==== Dataset extract

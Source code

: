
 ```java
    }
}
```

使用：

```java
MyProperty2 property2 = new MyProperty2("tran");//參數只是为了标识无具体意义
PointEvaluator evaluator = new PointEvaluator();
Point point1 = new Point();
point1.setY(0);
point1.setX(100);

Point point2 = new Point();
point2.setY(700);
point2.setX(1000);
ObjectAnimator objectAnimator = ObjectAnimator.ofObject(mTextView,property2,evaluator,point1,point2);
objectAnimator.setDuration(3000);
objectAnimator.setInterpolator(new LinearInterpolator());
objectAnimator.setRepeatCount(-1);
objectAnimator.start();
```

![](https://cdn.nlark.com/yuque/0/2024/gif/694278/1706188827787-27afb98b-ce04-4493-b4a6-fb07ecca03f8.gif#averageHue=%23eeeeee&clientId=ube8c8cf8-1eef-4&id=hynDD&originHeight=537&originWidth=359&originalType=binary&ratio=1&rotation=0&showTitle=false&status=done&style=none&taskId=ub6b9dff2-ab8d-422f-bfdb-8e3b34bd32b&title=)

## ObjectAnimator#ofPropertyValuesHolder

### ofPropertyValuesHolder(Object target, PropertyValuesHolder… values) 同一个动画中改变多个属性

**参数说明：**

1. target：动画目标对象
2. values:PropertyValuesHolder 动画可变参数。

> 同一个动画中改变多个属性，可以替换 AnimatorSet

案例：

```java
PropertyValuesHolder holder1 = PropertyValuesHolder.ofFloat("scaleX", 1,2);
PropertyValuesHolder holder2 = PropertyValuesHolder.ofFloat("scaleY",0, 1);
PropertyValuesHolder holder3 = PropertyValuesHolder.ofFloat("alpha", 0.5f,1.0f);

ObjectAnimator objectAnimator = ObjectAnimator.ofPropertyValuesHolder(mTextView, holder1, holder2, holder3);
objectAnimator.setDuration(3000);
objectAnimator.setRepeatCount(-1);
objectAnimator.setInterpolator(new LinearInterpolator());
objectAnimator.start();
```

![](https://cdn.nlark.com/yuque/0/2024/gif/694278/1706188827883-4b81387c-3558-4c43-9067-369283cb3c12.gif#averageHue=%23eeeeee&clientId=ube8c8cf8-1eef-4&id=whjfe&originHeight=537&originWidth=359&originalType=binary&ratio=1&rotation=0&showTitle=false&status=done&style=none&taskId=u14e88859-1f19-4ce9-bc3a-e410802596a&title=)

========
==== Dataset extract

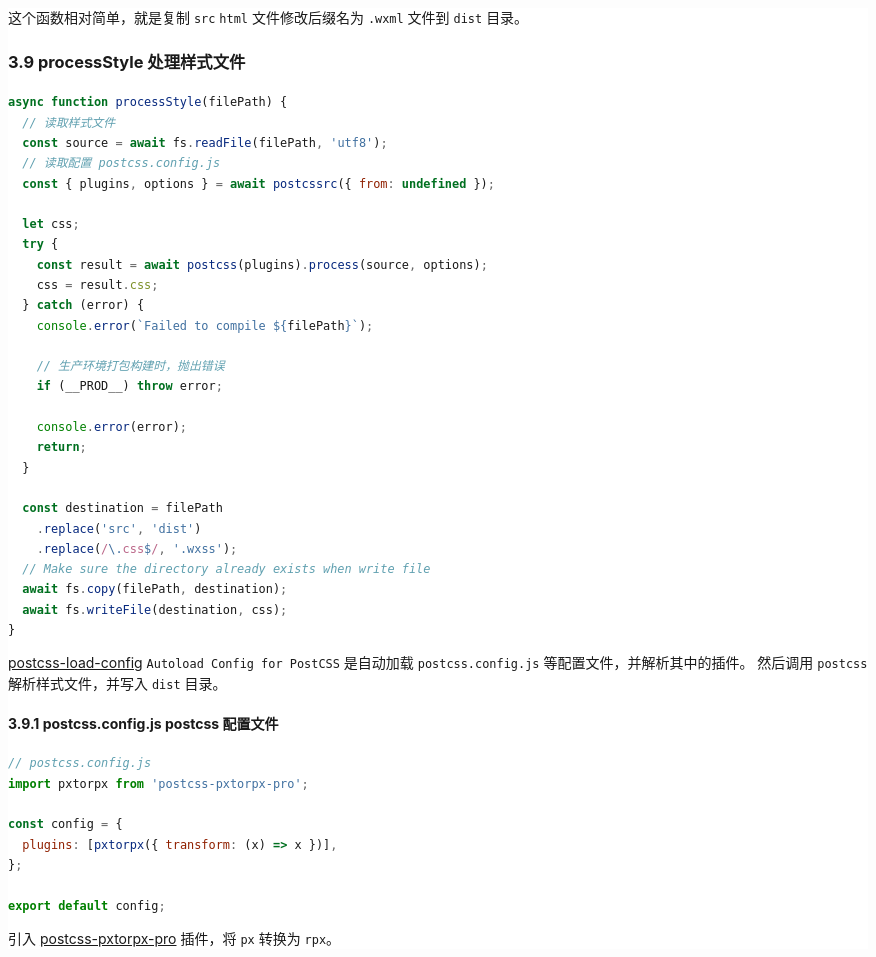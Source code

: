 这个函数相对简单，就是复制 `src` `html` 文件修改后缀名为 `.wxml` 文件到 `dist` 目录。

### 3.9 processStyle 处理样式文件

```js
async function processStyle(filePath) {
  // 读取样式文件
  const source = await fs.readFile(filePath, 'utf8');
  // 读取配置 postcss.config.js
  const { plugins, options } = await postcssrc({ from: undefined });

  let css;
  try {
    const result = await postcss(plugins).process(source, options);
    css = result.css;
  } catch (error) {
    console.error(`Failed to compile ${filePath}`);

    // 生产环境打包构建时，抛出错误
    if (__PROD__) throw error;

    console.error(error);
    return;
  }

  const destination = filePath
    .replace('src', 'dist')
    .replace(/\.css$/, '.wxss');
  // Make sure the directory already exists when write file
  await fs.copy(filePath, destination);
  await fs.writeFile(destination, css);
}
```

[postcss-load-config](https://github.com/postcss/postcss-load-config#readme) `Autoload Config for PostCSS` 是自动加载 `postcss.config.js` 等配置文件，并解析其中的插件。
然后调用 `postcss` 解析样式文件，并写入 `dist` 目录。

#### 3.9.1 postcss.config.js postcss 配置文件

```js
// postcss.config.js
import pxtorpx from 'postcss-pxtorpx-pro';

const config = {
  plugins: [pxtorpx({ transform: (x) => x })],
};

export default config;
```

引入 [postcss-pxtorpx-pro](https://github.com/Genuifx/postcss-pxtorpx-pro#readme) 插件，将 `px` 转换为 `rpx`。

========

▶ [What to do] For each line in the material above that contains the string "yuque", make a copy.

▶ [Reply to the task]
![](https://cdn.nlark.com/yuque/0/2024/gif/694278/1706188827787-27afb98b-ce04-4493-b4a6-fb07ecca03f8.gif#averageHue=%23eeeeee&clientId=ube8c8cf8-1eef-4&id=hynDD&originHeight=537&originWidth=359&originalType=binary&ratio=1&rotation=0&showTitle=false&status=done&style=none&taskId=ub6b9dff2-ab8d-422f-bfdb-8e3b34bd32b&title=)
![](https://cdn.nlark.com/yuque/0/2024/gif/694278/1706188827883-4b81387c-3558-4c43-9067-369283cb3c12.gif#averageHue=%23eeeeee&clientId=ube8c8cf8-1eef-4&id=whjfe&originHeight=537&originWidth=359&originalType=binary&ratio=1&rotation=0&showTitle=false&status=done&style=none&taskId=u14e88859-1f19-4ce9-bc3a-e410802596a&title=)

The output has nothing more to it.